By "talk halts" I just mean that any new messages to User talk:Cronbot will bring the bot to a stop as policy recommends.
The Harvard site's block logs will be checked once an hour. At this rate, I think they might let me go without throttling me – I am making good use of the list, after all. I'm actually more concerned about the remote possibility of being banned from Tor, which would just mean no more "private" searching. (Sorry about the interval listings in seconds on the sample page I linked; that'll be changed soon to display minute representations instead.) I have no real idea of how quickly the Harvard list is updated. I thought it was on-demand, but I'm not sure. Either way, using this and possibly another site mentioned at Wikipedia talk:OP and backing this up with the "stealth" node discovery should be a good collective Tor countermeasure, I think.

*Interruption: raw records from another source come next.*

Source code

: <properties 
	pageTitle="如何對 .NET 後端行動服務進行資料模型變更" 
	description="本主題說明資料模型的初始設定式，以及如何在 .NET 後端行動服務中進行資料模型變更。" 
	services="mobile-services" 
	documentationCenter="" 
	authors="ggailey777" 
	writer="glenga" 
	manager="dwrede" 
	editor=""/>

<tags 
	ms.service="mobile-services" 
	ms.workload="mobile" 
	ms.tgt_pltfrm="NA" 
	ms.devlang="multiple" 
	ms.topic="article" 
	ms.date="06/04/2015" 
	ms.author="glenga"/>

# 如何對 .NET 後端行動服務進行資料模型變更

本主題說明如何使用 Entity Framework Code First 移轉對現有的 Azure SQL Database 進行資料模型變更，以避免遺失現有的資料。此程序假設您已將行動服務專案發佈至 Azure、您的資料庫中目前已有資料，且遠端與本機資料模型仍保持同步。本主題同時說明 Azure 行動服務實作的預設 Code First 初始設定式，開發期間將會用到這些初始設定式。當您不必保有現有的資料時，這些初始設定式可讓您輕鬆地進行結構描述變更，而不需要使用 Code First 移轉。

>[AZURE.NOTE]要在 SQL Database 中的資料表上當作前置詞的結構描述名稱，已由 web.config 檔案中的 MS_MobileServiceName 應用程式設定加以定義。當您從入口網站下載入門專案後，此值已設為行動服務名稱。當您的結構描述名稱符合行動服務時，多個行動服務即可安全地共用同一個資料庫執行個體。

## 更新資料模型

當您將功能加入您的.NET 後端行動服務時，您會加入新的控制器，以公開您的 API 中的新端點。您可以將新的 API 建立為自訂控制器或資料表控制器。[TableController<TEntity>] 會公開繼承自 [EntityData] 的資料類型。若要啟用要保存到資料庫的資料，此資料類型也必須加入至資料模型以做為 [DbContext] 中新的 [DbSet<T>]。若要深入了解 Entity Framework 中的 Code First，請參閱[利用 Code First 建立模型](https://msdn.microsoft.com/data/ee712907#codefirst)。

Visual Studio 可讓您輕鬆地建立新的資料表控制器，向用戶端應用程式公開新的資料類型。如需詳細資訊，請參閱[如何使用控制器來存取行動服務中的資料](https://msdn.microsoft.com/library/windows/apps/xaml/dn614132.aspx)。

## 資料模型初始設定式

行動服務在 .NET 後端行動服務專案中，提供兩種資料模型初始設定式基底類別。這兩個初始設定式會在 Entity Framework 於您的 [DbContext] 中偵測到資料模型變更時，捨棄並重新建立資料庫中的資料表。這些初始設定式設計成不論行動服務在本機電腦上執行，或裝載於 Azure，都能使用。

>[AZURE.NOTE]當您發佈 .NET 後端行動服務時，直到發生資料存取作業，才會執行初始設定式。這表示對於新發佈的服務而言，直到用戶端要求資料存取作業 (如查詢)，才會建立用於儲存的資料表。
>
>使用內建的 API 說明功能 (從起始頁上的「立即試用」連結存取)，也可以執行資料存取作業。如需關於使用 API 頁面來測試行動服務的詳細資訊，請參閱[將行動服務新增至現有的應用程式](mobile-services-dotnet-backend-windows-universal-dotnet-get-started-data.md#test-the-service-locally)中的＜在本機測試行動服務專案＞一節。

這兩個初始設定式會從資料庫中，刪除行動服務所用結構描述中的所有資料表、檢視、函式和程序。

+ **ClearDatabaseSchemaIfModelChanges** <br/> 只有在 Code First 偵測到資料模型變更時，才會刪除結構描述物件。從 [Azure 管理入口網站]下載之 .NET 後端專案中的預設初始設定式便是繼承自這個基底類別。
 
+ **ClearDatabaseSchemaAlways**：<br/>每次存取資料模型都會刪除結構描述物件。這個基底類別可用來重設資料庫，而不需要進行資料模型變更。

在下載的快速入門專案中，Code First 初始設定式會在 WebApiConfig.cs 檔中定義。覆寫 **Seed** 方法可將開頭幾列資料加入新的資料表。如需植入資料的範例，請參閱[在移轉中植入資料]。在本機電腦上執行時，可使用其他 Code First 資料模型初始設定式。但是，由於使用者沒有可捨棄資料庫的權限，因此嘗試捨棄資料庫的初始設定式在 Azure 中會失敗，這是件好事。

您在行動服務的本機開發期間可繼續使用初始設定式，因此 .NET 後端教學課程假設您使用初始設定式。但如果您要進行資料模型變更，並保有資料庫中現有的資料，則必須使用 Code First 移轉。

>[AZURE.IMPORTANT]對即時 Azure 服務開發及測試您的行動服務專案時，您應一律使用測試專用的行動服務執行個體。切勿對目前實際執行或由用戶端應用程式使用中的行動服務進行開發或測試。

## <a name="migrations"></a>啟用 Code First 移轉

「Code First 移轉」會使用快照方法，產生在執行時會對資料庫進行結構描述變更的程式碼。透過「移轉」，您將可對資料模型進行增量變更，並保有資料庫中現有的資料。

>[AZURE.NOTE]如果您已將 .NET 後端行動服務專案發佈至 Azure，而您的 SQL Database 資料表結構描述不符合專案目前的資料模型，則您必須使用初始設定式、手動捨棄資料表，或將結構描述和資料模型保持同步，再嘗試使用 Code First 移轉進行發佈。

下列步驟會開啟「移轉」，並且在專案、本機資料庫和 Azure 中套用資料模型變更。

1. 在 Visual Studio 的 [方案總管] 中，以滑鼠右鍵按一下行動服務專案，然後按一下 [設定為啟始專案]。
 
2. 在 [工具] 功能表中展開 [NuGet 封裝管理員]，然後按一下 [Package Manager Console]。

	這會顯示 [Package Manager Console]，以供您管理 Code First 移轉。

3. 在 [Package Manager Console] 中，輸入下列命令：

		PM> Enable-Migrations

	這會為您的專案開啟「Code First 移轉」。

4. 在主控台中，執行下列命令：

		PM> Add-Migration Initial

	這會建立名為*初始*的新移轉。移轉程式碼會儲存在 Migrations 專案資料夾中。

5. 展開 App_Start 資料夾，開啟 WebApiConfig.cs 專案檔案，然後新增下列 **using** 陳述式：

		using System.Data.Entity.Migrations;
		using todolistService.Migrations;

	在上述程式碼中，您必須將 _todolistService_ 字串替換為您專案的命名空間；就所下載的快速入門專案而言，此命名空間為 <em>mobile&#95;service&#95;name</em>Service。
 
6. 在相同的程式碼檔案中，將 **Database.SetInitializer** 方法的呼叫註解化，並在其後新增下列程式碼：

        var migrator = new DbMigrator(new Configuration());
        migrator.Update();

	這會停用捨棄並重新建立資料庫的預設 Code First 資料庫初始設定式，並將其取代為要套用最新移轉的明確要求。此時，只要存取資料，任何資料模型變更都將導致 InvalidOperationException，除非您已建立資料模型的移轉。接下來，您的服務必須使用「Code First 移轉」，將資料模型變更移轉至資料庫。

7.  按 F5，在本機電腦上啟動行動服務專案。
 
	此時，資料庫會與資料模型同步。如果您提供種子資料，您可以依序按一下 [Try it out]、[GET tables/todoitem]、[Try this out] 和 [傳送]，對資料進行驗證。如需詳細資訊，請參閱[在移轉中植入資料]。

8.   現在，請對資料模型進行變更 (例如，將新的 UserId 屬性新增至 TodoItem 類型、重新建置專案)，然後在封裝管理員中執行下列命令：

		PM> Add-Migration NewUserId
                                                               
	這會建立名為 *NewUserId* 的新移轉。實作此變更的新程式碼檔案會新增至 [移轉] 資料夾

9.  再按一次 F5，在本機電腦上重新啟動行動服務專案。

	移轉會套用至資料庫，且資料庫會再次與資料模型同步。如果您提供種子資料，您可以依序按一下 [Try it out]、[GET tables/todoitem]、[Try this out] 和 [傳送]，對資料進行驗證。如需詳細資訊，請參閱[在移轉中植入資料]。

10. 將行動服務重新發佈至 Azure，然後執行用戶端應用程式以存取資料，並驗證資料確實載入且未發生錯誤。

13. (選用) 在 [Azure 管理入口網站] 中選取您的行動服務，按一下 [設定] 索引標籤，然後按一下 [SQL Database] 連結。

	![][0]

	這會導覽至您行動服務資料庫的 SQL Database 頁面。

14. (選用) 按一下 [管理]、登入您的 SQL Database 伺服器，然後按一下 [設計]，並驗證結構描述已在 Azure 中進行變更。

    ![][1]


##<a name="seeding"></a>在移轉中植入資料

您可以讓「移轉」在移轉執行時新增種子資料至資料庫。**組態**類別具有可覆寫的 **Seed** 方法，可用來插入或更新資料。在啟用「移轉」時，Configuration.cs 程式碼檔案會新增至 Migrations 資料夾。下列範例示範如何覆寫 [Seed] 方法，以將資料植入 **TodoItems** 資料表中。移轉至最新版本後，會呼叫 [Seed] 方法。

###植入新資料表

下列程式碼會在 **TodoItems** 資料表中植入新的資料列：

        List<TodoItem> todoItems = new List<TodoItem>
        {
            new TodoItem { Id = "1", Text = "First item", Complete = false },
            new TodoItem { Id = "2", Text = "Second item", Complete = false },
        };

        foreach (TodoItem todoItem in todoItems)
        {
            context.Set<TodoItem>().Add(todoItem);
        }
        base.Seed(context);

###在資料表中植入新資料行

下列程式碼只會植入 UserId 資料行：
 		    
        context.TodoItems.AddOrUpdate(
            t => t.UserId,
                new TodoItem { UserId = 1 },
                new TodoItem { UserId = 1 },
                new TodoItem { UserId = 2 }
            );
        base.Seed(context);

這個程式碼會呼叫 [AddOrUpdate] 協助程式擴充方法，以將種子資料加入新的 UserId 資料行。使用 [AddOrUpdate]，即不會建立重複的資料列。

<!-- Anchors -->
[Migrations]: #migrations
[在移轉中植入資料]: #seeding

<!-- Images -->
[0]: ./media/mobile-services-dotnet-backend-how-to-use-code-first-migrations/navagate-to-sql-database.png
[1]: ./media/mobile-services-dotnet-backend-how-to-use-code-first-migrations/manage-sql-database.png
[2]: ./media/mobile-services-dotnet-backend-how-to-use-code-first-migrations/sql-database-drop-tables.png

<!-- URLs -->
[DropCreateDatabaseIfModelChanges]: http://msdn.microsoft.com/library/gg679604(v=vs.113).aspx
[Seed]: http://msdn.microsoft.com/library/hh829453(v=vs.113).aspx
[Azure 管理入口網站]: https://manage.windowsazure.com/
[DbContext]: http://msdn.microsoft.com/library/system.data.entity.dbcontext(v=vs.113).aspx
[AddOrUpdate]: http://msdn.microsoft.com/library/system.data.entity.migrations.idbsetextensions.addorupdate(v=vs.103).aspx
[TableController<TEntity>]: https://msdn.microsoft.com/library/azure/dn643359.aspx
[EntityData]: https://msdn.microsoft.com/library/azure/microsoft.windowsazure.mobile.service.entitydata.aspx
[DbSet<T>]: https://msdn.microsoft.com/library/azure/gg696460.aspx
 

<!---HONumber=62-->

I don't think I'll be using the list of active blocks (got a link to this page? I couldn't find one in my quick search), but rather just checking the block logs for every individual IP harvested. But yes, I will have to check every IP. Given that the properties of blocked/unblocked and open/closed are in flux, making guesses based on history doesn't seem to be a good idea. I hope I addressed your comment correctly.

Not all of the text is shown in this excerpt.